Prompt -
Word for word, please copy the listing below, with its pictures left out.

[Start of Attachment]

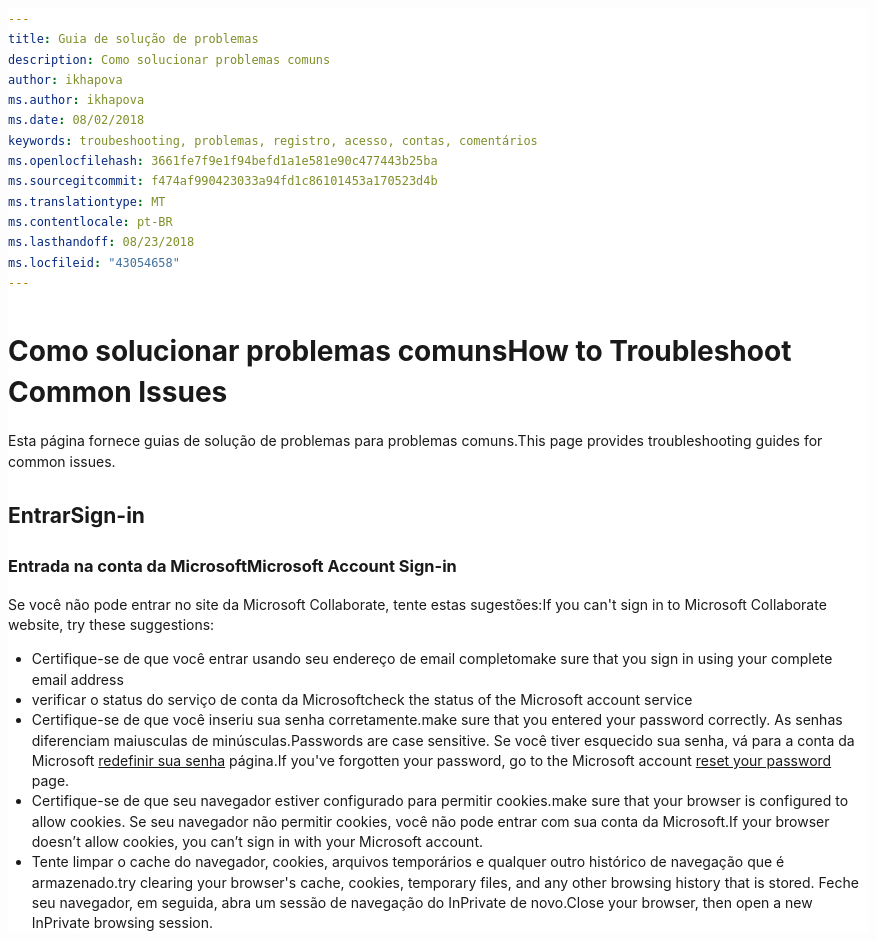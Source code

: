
 ```yaml
---
title: Guia de solução de problemas
description: Como solucionar problemas comuns
author: ikhapova
ms.author: ikhapova
ms.date: 08/02/2018
keywords: troubeshooting, problemas, registro, acesso, contas, comentários
ms.openlocfilehash: 3661fe7f9e1f94befd1a1e581e90c477443b25ba
ms.sourcegitcommit: f474af990423033a94fd1c86101453a170523d4b
ms.translationtype: MT
ms.contentlocale: pt-BR
ms.lasthandoff: 08/23/2018
ms.locfileid: "43054658"
---
```

# <a name="how-to-troubleshoot-common-issues"></a><span data-ttu-id="7358f-104">Como solucionar problemas comuns</span><span class="sxs-lookup"><span data-stu-id="7358f-104">How to Troubleshoot Common Issues</span></span>
<span data-ttu-id="7358f-105">Esta página fornece guias de solução de problemas para problemas comuns.</span><span class="sxs-lookup"><span data-stu-id="7358f-105">This page provides troubleshooting guides for common issues.</span></span>

## <a name="sign-in"></a><span data-ttu-id="7358f-106">Entrar</span><span class="sxs-lookup"><span data-stu-id="7358f-106">Sign-in</span></span>

### <a name="microsoft-account-sign-in"></a><span data-ttu-id="7358f-107">Entrada na conta da Microsoft</span><span class="sxs-lookup"><span data-stu-id="7358f-107">Microsoft Account Sign-in</span></span>
<span data-ttu-id="7358f-108">Se você não pode entrar no site da Microsoft Collaborate, tente estas sugestões:</span><span class="sxs-lookup"><span data-stu-id="7358f-108">If you can't sign in to Microsoft Collaborate website, try these suggestions:</span></span> 
- <span data-ttu-id="7358f-109">Certifique-se de que você entrar usando seu endereço de email completo</span><span class="sxs-lookup"><span data-stu-id="7358f-109">make sure that you sign in using your complete email address</span></span>
- <span data-ttu-id="7358f-110">verificar o status do serviço de conta da Microsoft</span><span class="sxs-lookup"><span data-stu-id="7358f-110">check the status of the Microsoft account service</span></span>
- <span data-ttu-id="7358f-111">Certifique-se de que você inseriu sua senha corretamente.</span><span class="sxs-lookup"><span data-stu-id="7358f-111">make sure that you entered your password correctly.</span></span> <span data-ttu-id="7358f-112">As senhas diferenciam maiusculas de minúsculas.</span><span class="sxs-lookup"><span data-stu-id="7358f-112">Passwords are case sensitive.</span></span> <span data-ttu-id="7358f-113">Se você tiver esquecido sua senha, vá para a conta da Microsoft [redefinir sua senha](https://account.live.com/password/reset) página.</span><span class="sxs-lookup"><span data-stu-id="7358f-113">If you've forgotten your password, go to the Microsoft account [reset your password](https://account.live.com/password/reset) page.</span></span>
- <span data-ttu-id="7358f-114">Certifique-se de que seu navegador estiver configurado para permitir cookies.</span><span class="sxs-lookup"><span data-stu-id="7358f-114">make sure that your browser is configured to allow cookies.</span></span> <span data-ttu-id="7358f-115">Se seu navegador não permitir cookies, você não pode entrar com sua conta da Microsoft.</span><span class="sxs-lookup"><span data-stu-id="7358f-115">If your browser doesn’t allow cookies, you can’t sign in with your Microsoft account.</span></span>
- <span data-ttu-id="7358f-116">Tente limpar o cache do navegador, cookies, arquivos temporários e qualquer outro histórico de navegação que é armazenado.</span><span class="sxs-lookup"><span data-stu-id="7358f-116">try clearing your browser's cache, cookies, temporary files, and any other browsing history that is stored.</span></span> <span data-ttu-id="7358f-117">Feche seu navegador, em seguida, abra um sessão de navegação do InPrivate de novo.</span><span class="sxs-lookup"><span data-stu-id="7358f-117">Close your browser, then open a new InPrivate browsing session.</span></span>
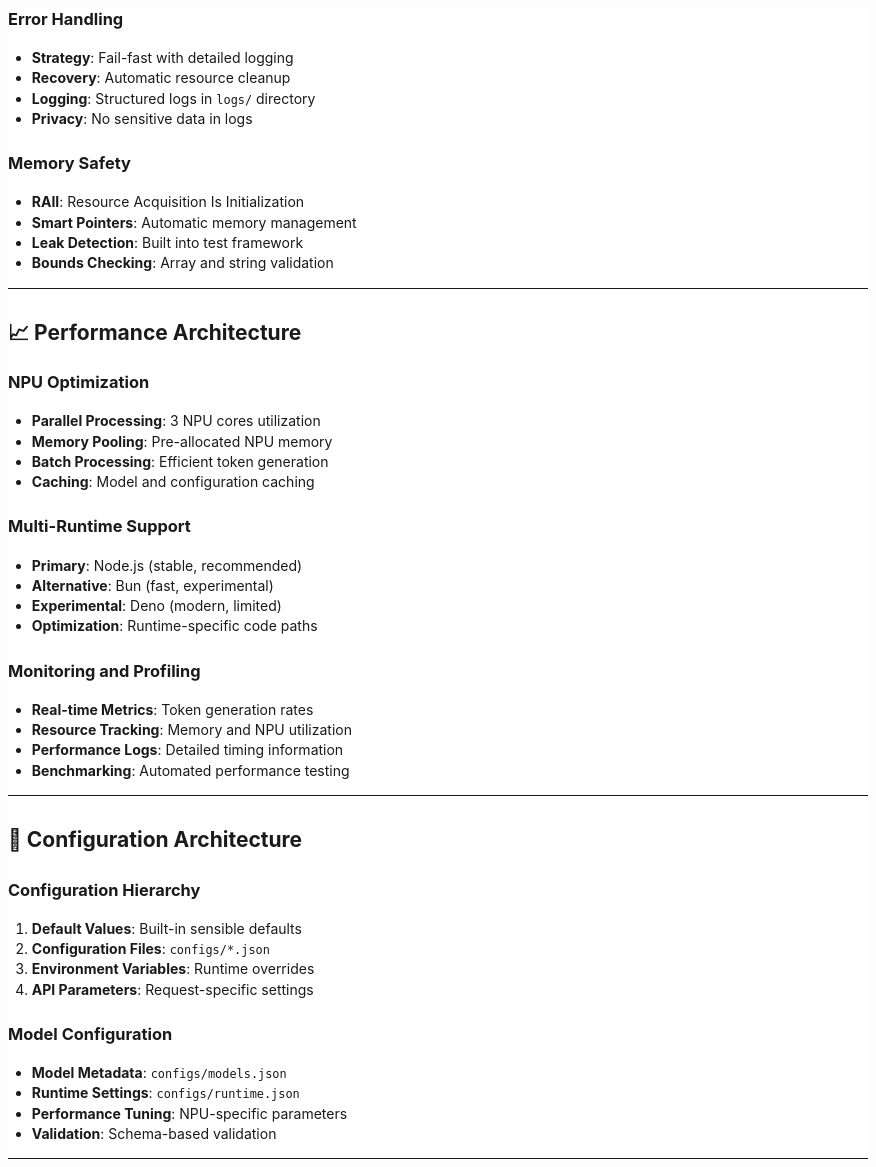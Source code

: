 ### Error Handling
- **Strategy**: Fail-fast with detailed logging
- **Recovery**: Automatic resource cleanup
- **Logging**: Structured logs in `logs/` directory
- **Privacy**: No sensitive data in logs

### Memory Safety
- **RAII**: Resource Acquisition Is Initialization
- **Smart Pointers**: Automatic memory management
- **Leak Detection**: Built into test framework
- **Bounds Checking**: Array and string validation

---

## 📈 Performance Architecture

### NPU Optimization
- **Parallel Processing**: 3 NPU cores utilization
- **Memory Pooling**: Pre-allocated NPU memory
- **Batch Processing**: Efficient token generation
- **Caching**: Model and configuration caching

### Multi-Runtime Support
- **Primary**: Node.js (stable, recommended)
- **Alternative**: Bun (fast, experimental)
- **Experimental**: Deno (modern, limited)
- **Optimization**: Runtime-specific code paths

### Monitoring and Profiling
- **Real-time Metrics**: Token generation rates
- **Resource Tracking**: Memory and NPU utilization
- **Performance Logs**: Detailed timing information
- **Benchmarking**: Automated performance testing

---

## 🔧 Configuration Architecture

### Configuration Hierarchy
1. **Default Values**: Built-in sensible defaults
2. **Configuration Files**: `configs/*.json`
3. **Environment Variables**: Runtime overrides
4. **API Parameters**: Request-specific settings

### Model Configuration
- **Model Metadata**: `configs/models.json`
- **Runtime Settings**: `configs/runtime.json`
- **Performance Tuning**: NPU-specific parameters
- **Validation**: Schema-based validation

---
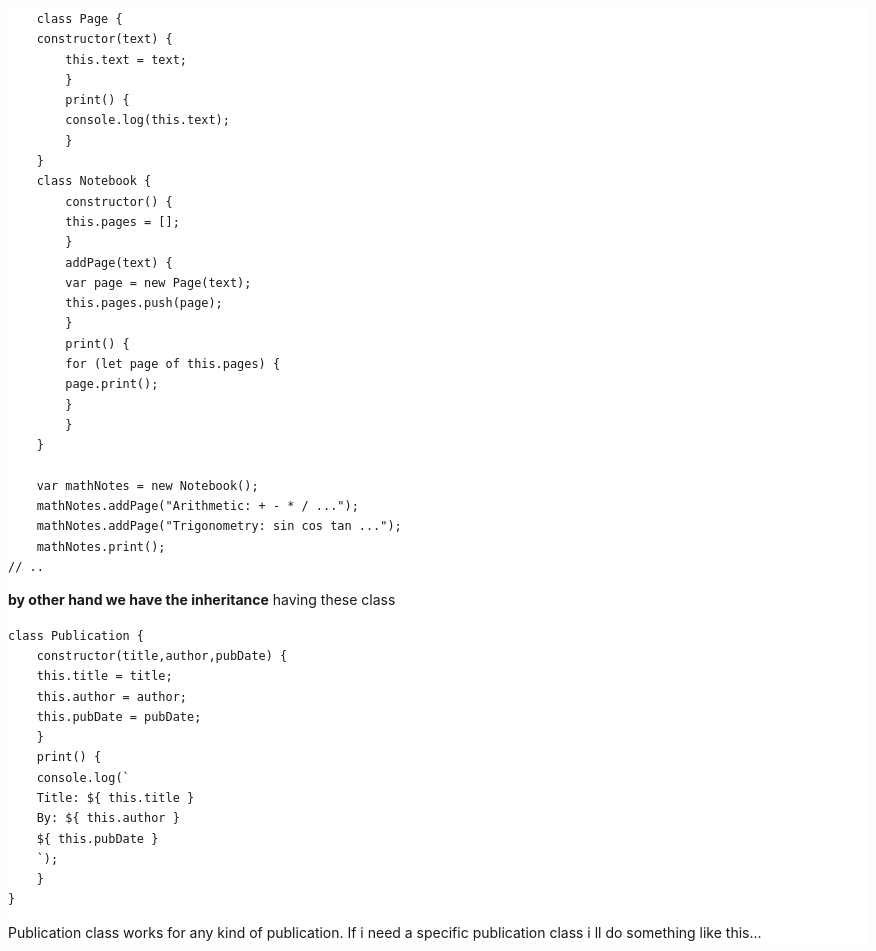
 ```
    class Page {
    constructor(text) {
        this.text = text;
        }
        print() {
        console.log(this.text);
        }
    }
    class Notebook {
        constructor() {
        this.pages = [];
        }
        addPage(text) {
        var page = new Page(text);
        this.pages.push(page);
        }
        print() {
        for (let page of this.pages) {
        page.print();
        }
        }
    }

    var mathNotes = new Notebook();
    mathNotes.addPage("Arithmetic: + - * / ...");
    mathNotes.addPage("Trigonometry: sin cos tan ...");
    mathNotes.print();
// ..
```

**by other hand we have the inheritance**
having these class

```
class Publication {
    constructor(title,author,pubDate) {
    this.title = title;
    this.author = author;
    this.pubDate = pubDate;
    }
    print() {
    console.log(`
    Title: ${ this.title }
    By: ${ this.author }
    ${ this.pubDate }
    `);
    }
}
```

Publication class works for any kind of publication. If i need a specific publication class i ll do something like this...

[End of Attachment]

Completed exercise -
Source code

:
 ```yaml
---
title: Guia de solução de problemas
description: Como solucionar problemas comuns
author: ikhapova
ms.author: ikhapova
ms.date: 08/02/2018
keywords: troubeshooting, problemas, registro, acesso, contas, comentários
ms.openlocfilehash: 3661fe7f9e1f94befd1a1e581e90c477443b25ba
ms.sourcegitcommit: f474af990423033a94fd1c86101453a170523d4b
ms.translationtype: MT
ms.contentlocale: pt-BR
ms.lasthandoff: 08/23/2018
ms.locfileid: "43054658"
---
```

# <a name="how-to-troubleshoot-common-issues"></a><span data-ttu-id="7358f-104">Como solucionar problemas comuns</span><span class="sxs-lookup"><span data-stu-id="7358f-104">How to Troubleshoot Common Issues</span></span>
<span data-ttu-id="7358f-105">Esta página fornece guias de solução de problemas para problemas comuns.</span><span class="sxs-lookup"><span data-stu-id="7358f-105">This page provides troubleshooting guides for common issues.</span></span>

## <a name="sign-in"></a><span data-ttu-id="7358f-106">Entrar</span><span class="sxs-lookup"><span data-stu-id="7358f-106">Sign-in</span></span>

### <a name="microsoft-account-sign-in"></a><span data-ttu-id="7358f-107">Entrada na conta da Microsoft</span><span class="sxs-lookup"><span data-stu-id="7358f-107">Microsoft Account Sign-in</span></span>
<span data-ttu-id="7358f-108">Se você não pode entrar no site da Microsoft Collaborate, tente estas sugestões:</span><span class="sxs-lookup"><span data-stu-id="7358f-108">If you can't sign in to Microsoft Collaborate website, try these suggestions:</span></span> 
- <span data-ttu-id="7358f-109">Certifique-se de que você entrar usando seu endereço de email completo</span><span class="sxs-lookup"><span data-stu-id="7358f-109">make sure that you sign in using your complete email address</span></span>
- <span data-ttu-id="7358f-110">verificar o status do serviço de conta da Microsoft</span><span class="sxs-lookup"><span data-stu-id="7358f-110">check the status of the Microsoft account service</span></span>
- <span data-ttu-id="7358f-111">Certifique-se de que você inseriu sua senha corretamente.</span><span class="sxs-lookup"><span data-stu-id="7358f-111">make sure that you entered your password correctly.</span></span> <span data-ttu-id="7358f-112">As senhas diferenciam maiusculas de minúsculas.</span><span class="sxs-lookup"><span data-stu-id="7358f-112">Passwords are case sensitive.</span></span> <span data-ttu-id="7358f-113">Se você tiver esquecido sua senha, vá para a conta da Microsoft [redefinir sua senha](https://account.live.com/password/reset) página.</span><span class="sxs-lookup"><span data-stu-id="7358f-113">If you've forgotten your password, go to the Microsoft account [reset your password](https://account.live.com/password/reset) page.</span></span>
- <span data-ttu-id="7358f-114">Certifique-se de que seu navegador estiver configurado para permitir cookies.</span><span class="sxs-lookup"><span data-stu-id="7358f-114">make sure that your browser is configured to allow cookies.</span></span> <span data-ttu-id="7358f-115">Se seu navegador não permitir cookies, você não pode entrar com sua conta da Microsoft.</span><span class="sxs-lookup"><span data-stu-id="7358f-115">If your browser doesn’t allow cookies, you can’t sign in with your Microsoft account.</span></span>
- <span data-ttu-id="7358f-116">Tente limpar o cache do navegador, cookies, arquivos temporários e qualquer outro histórico de navegação que é armazenado.</span><span class="sxs-lookup"><span data-stu-id="7358f-116">try clearing your browser's cache, cookies, temporary files, and any other browsing history that is stored.</span></span> <span data-ttu-id="7358f-117">Feche seu navegador, em seguida, abra um sessão de navegação do InPrivate de novo.</span><span class="sxs-lookup"><span data-stu-id="7358f-117">Close your browser, then open a new InPrivate browsing session.</span></span>
Source code

: ### Error Handling
- **Strategy**: Fail-fast with detailed logging
- **Recovery**: Automatic resource cleanup
- **Logging**: Structured logs in `logs/` directory
- **Privacy**: No sensitive data in logs

### Memory Safety
- **RAII**: Resource Acquisition Is Initialization
- **Smart Pointers**: Automatic memory management
- **Leak Detection**: Built into test framework
- **Bounds Checking**: Array and string validation

---

## 📈 Performance Architecture

### NPU Optimization
- **Parallel Processing**: 3 NPU cores utilization
- **Memory Pooling**: Pre-allocated NPU memory
- **Batch Processing**: Efficient token generation
- **Caching**: Model and configuration caching

### Multi-Runtime Support
- **Primary**: Node.js (stable, recommended)
- **Alternative**: Bun (fast, experimental)
- **Experimental**: Deno (modern, limited)
- **Optimization**: Runtime-specific code paths

### Monitoring and Profiling
- **Real-time Metrics**: Token generation rates
- **Resource Tracking**: Memory and NPU utilization
- **Performance Logs**: Detailed timing information
- **Benchmarking**: Automated performance testing

---

## 🔧 Configuration Architecture

### Configuration Hierarchy
1. **Default Values**: Built-in sensible defaults
2. **Configuration Files**: `configs/*.json`
3. **Environment Variables**: Runtime overrides
4. **API Parameters**: Request-specific settings

### Model Configuration
- **Model Metadata**: `configs/models.json`
- **Runtime Settings**: `configs/runtime.json`
- **Performance Tuning**: NPU-specific parameters
- **Validation**: Schema-based validation

---
 ```
    class Page {
    constructor(text) {
        this.text = text;
        }
        print() {
        console.log(this.text);
        }
    }
    class Notebook {
        constructor() {
        this.pages = [];
        }
        addPage(text) {
        var page = new Page(text);
        this.pages.push(page);
        }
        print() {
        for (let page of this.pages) {
        page.print();
        }
        }
    }

    var mathNotes = new Notebook();
    mathNotes.addPage("Arithmetic: + - * / ...");
    mathNotes.addPage("Trigonometry: sin cos tan ...");
    mathNotes.print();
// ..
```

**by other hand we have the inheritance**
having these class

```
class Publication {
    constructor(title,author,pubDate) {
    this.title = title;
    this.author = author;
    this.pubDate = pubDate;
    }
    print() {
    console.log(`
    Title: ${ this.title }
    By: ${ this.author }
    ${ this.pubDate }
    `);
    }
}
```

Publication class works for any kind of publication. If i need a specific publication class i ll do something like this...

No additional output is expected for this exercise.